What the task asks –
Scan the entries below. Return every line that includes "github".

Exercise input –
________________________________________

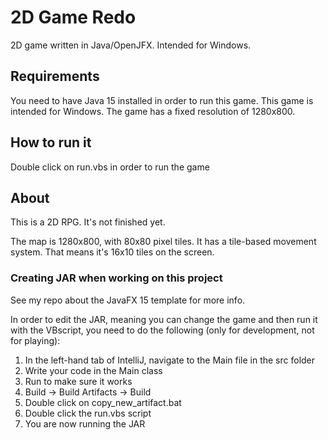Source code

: # 2D Game Redo

2D game written in Java/OpenJFX. Intended for Windows. 

## Requirements

You need to have Java 15 installed in order to run this game. This game is intended for Windows. The game has a fixed resolution of 1280x800.

## How to run it

Double click on run.vbs in order to run the game

## About

This is a 2D RPG. It's not finished yet.

The map is 1280x800, with 80x80 pixel tiles. It has a tile-based movement system. That means it's 16x10 tiles on the screen.

### Creating JAR when working on this project

See my repo about the JavaFX 15 template for more info.

In order to edit the JAR, meaning you can change the game and then run it with the VBscript, you need to do the following (only for development, not for playing):

1. In the left-hand tab of IntelliJ, navigate to the Main file in the src folder
2. Write your code in the Main class
3. Run to make sure it works
4. Build -> Build Artifacts -> Build
5. Double click on copy_new_artifact.bat
6. Double click the run.vbs script
7. You are now running the JAR
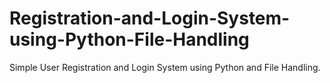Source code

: # Registration-and-Login-System-using-Python-File-Handling

Simple User Registration and Login System using Python and File Handling.

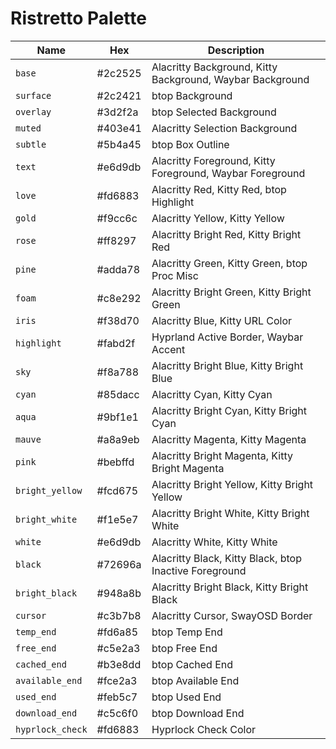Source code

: # Ristretto Palette

| Name | Hex | Description |
|---|---|---|
| `base` | #2c2525 | Alacritty Background, Kitty Background, Waybar Background |
| `surface` | #2c2421 | btop Background |
| `overlay` | #3d2f2a | btop Selected Background |
| `muted` | #403e41 | Alacritty Selection Background |
| `subtle` | #5b4a45 | btop Box Outline |
| `text` | #e6d9db | Alacritty Foreground, Kitty Foreground, Waybar Foreground |
| `love` | #fd6883 | Alacritty Red, Kitty Red, btop Highlight |
| `gold` | #f9cc6c | Alacritty Yellow, Kitty Yellow |
| `rose` | #ff8297 | Alacritty Bright Red, Kitty Bright Red |
| `pine` | #adda78 | Alacritty Green, Kitty Green, btop Proc Misc |
| `foam` | #c8e292 | Alacritty Bright Green, Kitty Bright Green |
| `iris` | #f38d70 | Alacritty Blue, Kitty URL Color |
| `highlight` | #fabd2f | Hyprland Active Border, Waybar Accent |
| `sky` | #f8a788 | Alacritty Bright Blue, Kitty Bright Blue |
| `cyan` | #85dacc | Alacritty Cyan, Kitty Cyan |
| `aqua` | #9bf1e1 | Alacritty Bright Cyan, Kitty Bright Cyan |
| `mauve` | #a8a9eb | Alacritty Magenta, Kitty Magenta |
| `pink` | #bebffd | Alacritty Bright Magenta, Kitty Bright Magenta |
| `bright_yellow` | #fcd675 | Alacritty Bright Yellow, Kitty Bright Yellow |
| `bright_white` | #f1e5e7 | Alacritty Bright White, Kitty Bright White |
| `white` | #e6d9db | Alacritty White, Kitty White |
| `black` | #72696a | Alacritty Black, Kitty Black, btop Inactive Foreground |
| `bright_black` | #948a8b | Alacritty Bright Black, Kitty Bright Black |
| `cursor` | #c3b7b8 | Alacritty Cursor, SwayOSD Border |
| `temp_end` | #fd6a85 | btop Temp End |
| `free_end` | #c5e2a3 | btop Free End |
| `cached_end` | #b3e8dd | btop Cached End |
| `available_end` | #fce2a3 | btop Available End |
| `used_end` | #feb5c7 | btop Used End |
| `download_end` | #c5c6f0 | btop Download End |
| `hyprlock_check` | #fd6883 | Hyprlock Check Color |

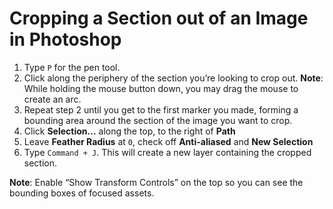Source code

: # Cropping a Section out of an Image in Photoshop
1. Type `P` for the pen tool.
2. Click along the periphery of the section you’re looking to crop out. **Note**: While holding the mouse button down, you may drag the mouse to create an arc.
3. Repeat step 2 until you get to the first marker you made, forming a bounding area around the section of the image you want to crop.
4. Click **Selection...** along the top, to the right of **Path**
5. Leave **Feather Radius** at `0`, check off **Anti-aliased** and **New Selection**
6. Type `Command + J`. This will create a new layer containing the cropped section.

**Note**: Enable “Show Transform Controls” on the top so you can see the bounding boxes of focused assets.
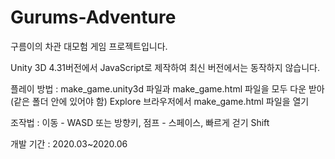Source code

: # Gurums-Adventure
구름이의 차관 대모험 게임 프로젝트입니다. 

Unity 3D 4.31버전에서 JavaScript로 제작하여 최신 버전에서는 동작하지 않습니다.

플레이 방법 : make_game.unity3d 파일과 make_game.html 파일을 모두 다운 받아(같은 폴더 안에 있어야 함) Explore 브라우저에서 make_game.html 파일을 열기


조작법 : 이동 - WASD 또는 방향키, 점프 - 스페이스, 빠르게 걷기 Shift 

개발 기간 : 2020.03~2020.06
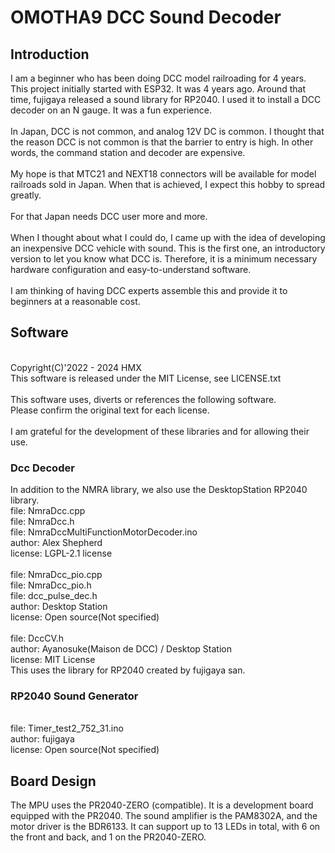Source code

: # OMOTHA9 DCC Sound Decoder

<H2>Introduction</H2>
I am a beginner who has been doing DCC model railroading for 4 years. This project initially started with ESP32. It was 4 years ago. Around that time, fujigaya released a sound library for RP2040. I used it to install a DCC decoder on an N gauge. It was a fun experience.
<BR><BR>
In Japan, DCC is not common, and analog 12V DC is common. I thought that the reason DCC is not common is that the barrier to entry is high. In other words, the command station and decoder are expensive.
<BR><BR>
My hope is that MTC21 and NEXT18 connectors will be available for model railroads sold in Japan. When that is achieved, I expect this hobby to spread greatly.
<BR><BR>
For that Japan needs DCC user more and more.
<BR><BR>
When I thought about what I could do, I came up with the idea of ​​developing an inexpensive DCC vehicle with sound. This is the first one, an introductory version to let you know what DCC is. Therefore, it is a minimum necessary hardware configuration and easy-to-understand software.
<BR><BR>
I am thinking of having DCC experts assemble this and provide it to beginners at a reasonable cost.
<BR>
<H2>Software</H2>
<BR>Copyright(C)'2022 - 2024 HMX
<BR>This software is released under the MIT License, see LICENSE.txt
<BR>
<BR>This software uses, diverts or references the following software.
<BR>Please confirm the original text for each license.
<BR><BR>
I am grateful for the development of these libraries and for allowing their use.
<H3>Dcc Decoder</H3>
In addition to the NMRA library, we also use the DesktopStation RP2040 library.
<BR>file:     NmraDcc.cpp
<BR>file:     NmraDcc.h
<BR>file:     NmraDccMultiFunctionMotorDecoder.ino
<BR>author:   Alex Shepherd
<BR>license:  LGPL-2.1 license
<BR>
<BR>file:     NmraDcc_pio.cpp
<BR>file:     NmraDcc_pio.h
<BR>file:     dcc_pulse_dec.h
<BR>author:   Desktop Station
<BR>license:  Open source(Not specified)
<BR>
<BR>file:     DccCV.h
<BR>author:   Ayanosuke(Maison de DCC) / Desktop Station
<BR>license:  MIT License
<BR>
This uses the library for RP2040 created by fujigaya san.
<H3>RP2040 Sound Generator</H3>
<BR>file:     Timer_test2_752_31.ino
<BR>author:   fujigaya
<BR>license:  Open source(Not specified)

<H2>Board Design</H2>
The MPU uses the PR2040-ZERO (compatible). It is a development board equipped with the PR2040. The sound amplifier is the PAM8302A, and the motor driver is the BDR6133. It can support up to 13 LEDs in total, with 6 on the front and back, and 1 on the PR2040-ZERO.


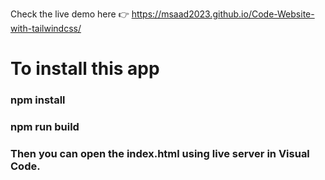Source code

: 
Check the live demo here 👉️  https://msaad2023.github.io/Code-Website-with-tailwindcss/


# To install this app 
### npm install
### npm run build
### Then you can open the index.html using live server in Visual Code.
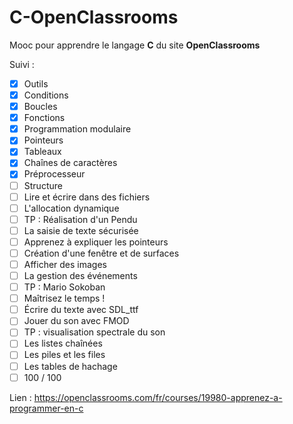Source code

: # C-OpenClassrooms

Mooc pour apprendre le langage **C** du site **OpenClassrooms** 

Suivi :
- [x] Outils
- [x] Conditions
- [x] Boucles
- [x] Fonctions
- [x] Programmation modulaire
- [x] Pointeurs
- [x] Tableaux
- [x] Chaînes de caractères
- [x] Préprocesseur
- [ ] Structure
- [ ] Lire et écrire dans des fichiers
- [ ] L'allocation dynamique
- [ ] TP : Réalisation d'un Pendu
- [ ] La saisie de texte sécurisée
- [ ] Apprenez à expliquer les pointeurs
- [ ] Création d'une fenêtre et de surfaces
- [ ] Afficher des images
- [ ] La gestion des événements
- [ ] TP : Mario Sokoban
- [ ] Maîtrisez le temps !
- [ ] Écrire du texte avec SDL_ttf
- [ ] Jouer du son avec FMOD
- [ ] TP : visualisation spectrale du son
- [ ] Les listes chaînées
- [ ] Les piles et les files
- [ ] Les tables de hachage
- [ ] 100 / 100

Lien : 
https://openclassrooms.com/fr/courses/19980-apprenez-a-programmer-en-c
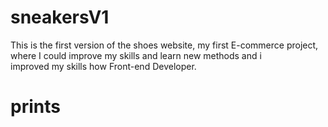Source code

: # sneakersV1

This is the first version of the shoes website, my first E-commerce project, where I could improve my skills and learn new methods and i <br>
improved my skills how Front-end Developer.



# prints
 <img src ='/img/home.png' alt= ''>
 



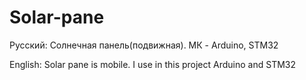 # Solar-pane
Русский:
Солнечная панель(подвижная). МК - Arduino, STM32

English:
Solar pane is mobile. I use in this project Arduino and STM32
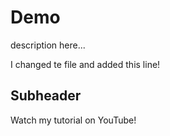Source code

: # Demo

description here...

I changed te file and added this line!

## Subheader

Watch my tutorial on YouTube!

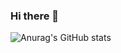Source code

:### Hi there 👋

![Anurag's GitHub stats](https://github-readme-stats.vercel.app/api?username=anuraghazra&show_icons=true&theme=radical)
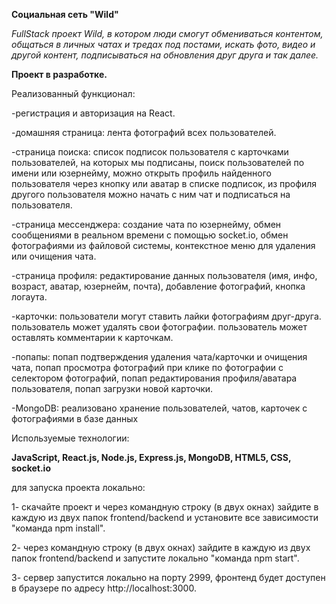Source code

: **Социальная сеть "Wild"**

*FullStack проект Wild, в котором люди смогут обмениваться контентом, общаться в личных чатах и тредах под постами, искать фото, видео и другой контент,*
*подписываться на обновления друг друга и так далее.*

**Проект в разработке.**

Реализованный функционал:

-регистрация и авторизация на React.

-домашняя страница: лента фотографий всех пользователей.

-страница поиска: список подписок пользователя с карточками пользователей, на которых мы подписаны, поиск пользователей по имени или юзернейму, можно открыть профиль найденного пользователя через кнопку или аватар в списке подписок, из профиля другого пользователя можно  начать с ним чат и подписаться на пользователя.

-страница мессенджера: создание чата по юзернейму, обмен сообщениями в реальном времени с помощью socket.io, обмен фотографиями из файловой системы, контекстное меню для удаления или очищения чата.

-страница профиля: редактирование данных пользователя (имя, инфо, возраст, аватар, юзернейм, почта), добавление фотографий, кнопка логаута.

-карточки: пользователи могут ставить лайки фотографиям друг-друга. пользователь может удалять свои фотографии. пользователь может оставлять комментарии к карточкам.

-попапы: попап подтверждения удаления чата/карточки и очищения чата, попап просмотра фотографий при клике по фотографии с селектором фотографий, попап редактирования профиля/аватара пользователя, попап загрузки новой карточки.

-MongoDB: реализовано хранение пользователей, чатов, карточек с фотографиями в базе данных

Используемые технологии:

**JavaScript, React.js, Node.js, Express.js, MongoDB, HTML5, CSS, socket.io**


для запуска проекта локально:

1- скачайте проект и через командную строку (в двух окнах) зайдите в каждую из двух папок frontend/backend и установите все зависимости "команда npm install".

2- через командную строку (в двух окнах) зайдите в каждую из двух папок frontend/backend и запустите локально "команда npm start".

3- сервер запустится локально на порту 2999, фронтенд будет доступен в браузере по адресу http://localhost:3000.
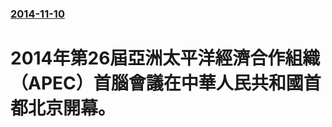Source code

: ### [2014-11-10](/news/2014/11/10/index.md)

##### 
#  2014年第26屆亞洲太平洋經濟合作組織（APEC）首腦會議在中華人民共和國首都北京開幕。



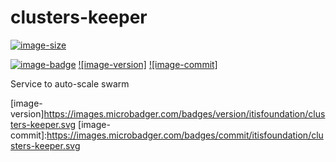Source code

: # clusters-keeper

[![image-size]](https://microbadger.com/images/itisfoundation/clusters-keeper. "More on itisfoundation/clusters-keeper.:staging-latest image")

[![image-badge]](https://microbadger.com/images/itisfoundation/clusters-keeper "More on Auto scaling service image in registry")
[![image-version]](https://microbadger.com/images/itisfoundation/clusters-keeper "More on Auto scaling service image in registry")
[![image-commit]](https://microbadger.com/images/itisfoundation/clusters-keeper "More on Auto scaling service image in registry")

Service to auto-scale swarm

<!-- Add badges urls here-->
[image-size]:https://img.shields.io/microbadger/image-size/itisfoundation/clusters-keeper./staging-latest.svg?label=clusters-keeper.&style=flat
[image-badge]:https://images.microbadger.com/badges/image/itisfoundation/clusters-keeper.svg
[image-version]https://images.microbadger.com/badges/version/itisfoundation/clusters-keeper.svg
[image-commit]:https://images.microbadger.com/badges/commit/itisfoundation/clusters-keeper.svg
<!------------------------->
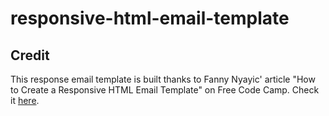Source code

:# responsive-html-email-template

## Credit

This response email template is built thanks to Fanny Nyayic' article "How to Create a Responsive HTML Email Template" on Free Code Camp. Check it [here](https://www.freecodecamp.org/news/how-to-create-a-responsive-html-email-template/).

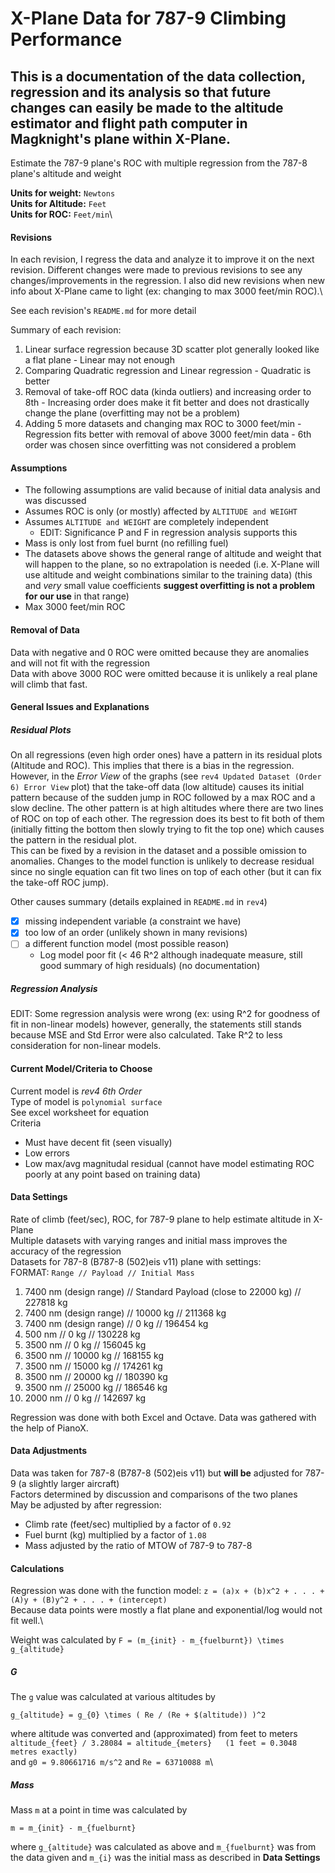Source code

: # X-Plane Data for 787-9 Climbing Performance

## This is a documentation of the data collection, regression and its analysis so that future changes can easily be made to the altitude estimator and flight path computer in Magknight's plane within X-Plane.

Estimate the 787-9 plane's ROC with multiple regression from the 787-8 plane's altitude and weight

**Units for weight:** `Newtons`\
**Units for Altitude:** `Feet`\
**Units for ROC:** `Feet/min`\


#### Revisions
In each revision, I regress the data and analyze it to improve it on the next revision. Different changes were made to previous revisions to see any changes/improvements in the regression. I also did new revisions when new info about X-Plane came to light (ex: changing to max 3000 feet/min ROC).\

See each revision's `README.md` for more detail

Summary of each revision:
  1) Linear surface regression because 3D scatter plot generally looked like a flat plane
    - Linear may not enough
  2) Comparing Quadratic regression and Linear regression
    - Quadratic is better
  3) Removal of take-off ROC data (kinda outliers) and increasing order to 8th
    - Increasing order does make it fit better and does not drastically change the plane (overfitting may not be a problem)
  4) Adding 5 more datasets and changing max ROC to 3000 feet/min
    - Regression fits better with removal of above 3000 feet/min data
    - 6th order was chosen since overfitting was not considered a problem

#### Assumptions
- The following assumptions are valid because of initial data analysis and was discussed
- Assumes ROC is only (or mostly) affected by `ALTITUDE and WEIGHT`
- Assumes `ALTITUDE and WEIGHT` are completely independent
  - EDIT: Significance P and F in regression analysis supports this
- Mass is only lost from fuel burnt (no refilling fuel)
- The datasets above shows the general range of altitude and weight that will happen to the plane, so no extrapolation is needed (i.e. X-Plane will use altitude and weight combinations similar to the training data) (this and *very* small value coefficients **suggest overfitting is not a problem for our use** in that range)
- Max 3000 feet/min ROC

#### Removal of Data
Data with negative and 0 ROC were omitted because they are anomalies and will not fit with the regression\
Data with above 3000 ROC were omitted because it is unlikely a real plane will climb that fast.

#### General Issues and Explanations
##### Residual Plots
On all regressions (even high order ones) have a pattern in its residual plots (Altitude and ROC). This implies that there is a bias in the regression.\
However, in the *Error View* of the graphs (see `rev4 Updated Dataset (Order 6) Error View` plot) that the take-off data (low altitude) causes its initial pattern because of the sudden jump in ROC followed by a max ROC and a slow decline. The other pattern is at high altitudes where there are two lines of ROC on top of each other. The regression does its best to fit both of them (initially fitting the bottom then slowly trying to fit the top one) which causes the pattern in the residual plot.\
This can be fixed by a revision in the dataset and a possible omission to anomalies. Changes to the model function is unlikely to decrease residual since no single equation can fit two lines on top of each other (but it can fix the take-off ROC jump).

Other causes summary (details explained in `README.md` in `rev4`)
- [x] missing independent variable (a constraint we have)
- [x] too low of an order (unlikely shown in many revisions)
- [ ] a different function model (most possible reason)
  - Log model poor fit (< 46 R^2 although inadequate measure, still good summary of high residuals) (no documentation)

##### Regression Analysis
EDIT: Some regression analysis were wrong (ex: using R^2 for goodness of fit in non-linear models) however, generally, the statements still stands because MSE and Std Error were also calculated. Take R^2 to less consideration for non-linear models.

#### Current Model/Criteria to Choose
Current model is *rev4 6th Order*\
Type of model is `polynomial surface`\
See excel worksheet for equation\
Criteria
- Must have decent fit (seen visually)
- Low errors
- Low max/avg magnitudal residual (cannot have model estimating ROC poorly at any point based on training data)

#### Data Settings
Rate of climb (feet/sec), ROC, for 787-9 plane to help estimate altitude in X-Plane\
Multiple datasets with varying ranges and initial mass improves the accuracy of the regression\
Datasets for 787-8 (B787-8 (502)eis v11) plane with settings:\
  FORMAT: `Range // Payload // Initial Mass`
  1. 7400 nm (design range) // Standard Payload (close to 22000 kg) // 227818 kg
  2. 7400 nm (design range) // 10000 kg // 211368 kg
  3. 7400 nm (design range) // 0 kg // 196454 kg
  4. 500 nm // 0 kg // 130228 kg
  5. 3500 nm // 0 kg // 156045 kg
  6. 3500 nm // 10000 kg // 168155 kg
  7. 3500 nm // 15000 kg // 174261 kg
  8. 3500 nm // 20000 kg // 180390 kg
  9. 3500 nm // 25000 kg // 186546 kg
  10. 2000 nm // 0 kg // 142697 kg
  
Regression was done with both Excel and Octave. Data was gathered with the help of PianoX.

#### Data Adjustments
Data was taken for 787-8 (B787-8 (502)eis v11) but **will be** adjusted for 787-9 (a slightly larger aircraft)\
Factors determined by discussion and comparisons of the two planes\
May be adjusted by after regression:
  - Climb rate (feet/sec) multiplied by a factor of `0.92`
  - Fuel burnt (kg) multiplied by a factor of `1.08`
  - Mass adjusted by the ratio of MTOW of 787-9 to 787-8

#### Calculations
Regression was done with the function model: `z = (a)x + (b)x^2 + . . . + (A)y + (B)y^2 + . . . + (intercept)`\
Because data points were mostly a flat plane and exponential/log would not fit well.\

Weight was calculated by `F = (m_{init} - m_{fuelburnt}) \times g_{altitude}`

##### G
The `g` value was calculated at various altitudes by

`g_{altitude} = g_{0} \times ( Re / (Re + $(altitude)) )^2`

where altitude was converted and (approximated) from feet to meters\
`altitude_{feet} / 3.28084 = altitude_{meters}   (1 feet = 0.3048 metres exactly)`\
and `g0 = 9.80661716 m/s^2` and `Re = 63710088 m`\

##### Mass
Mass `m` at a point in time was calculated by

`m = m_{init} - m_{fuelburnt}`

where `g_{altitude}` was calculated as above and `m_{fuelburnt}` was from the data given and `m_{i}` was the initial mass as described in **Data Settings**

________________________________________

Output of the task –
Check the live demo here 👉️  https://msaad2023.github.io/Code-Website-with-tailwindcss/
![Anurag's GitHub stats](https://github-readme-stats.vercel.app/api?username=anuraghazra&show_icons=true&theme=radical)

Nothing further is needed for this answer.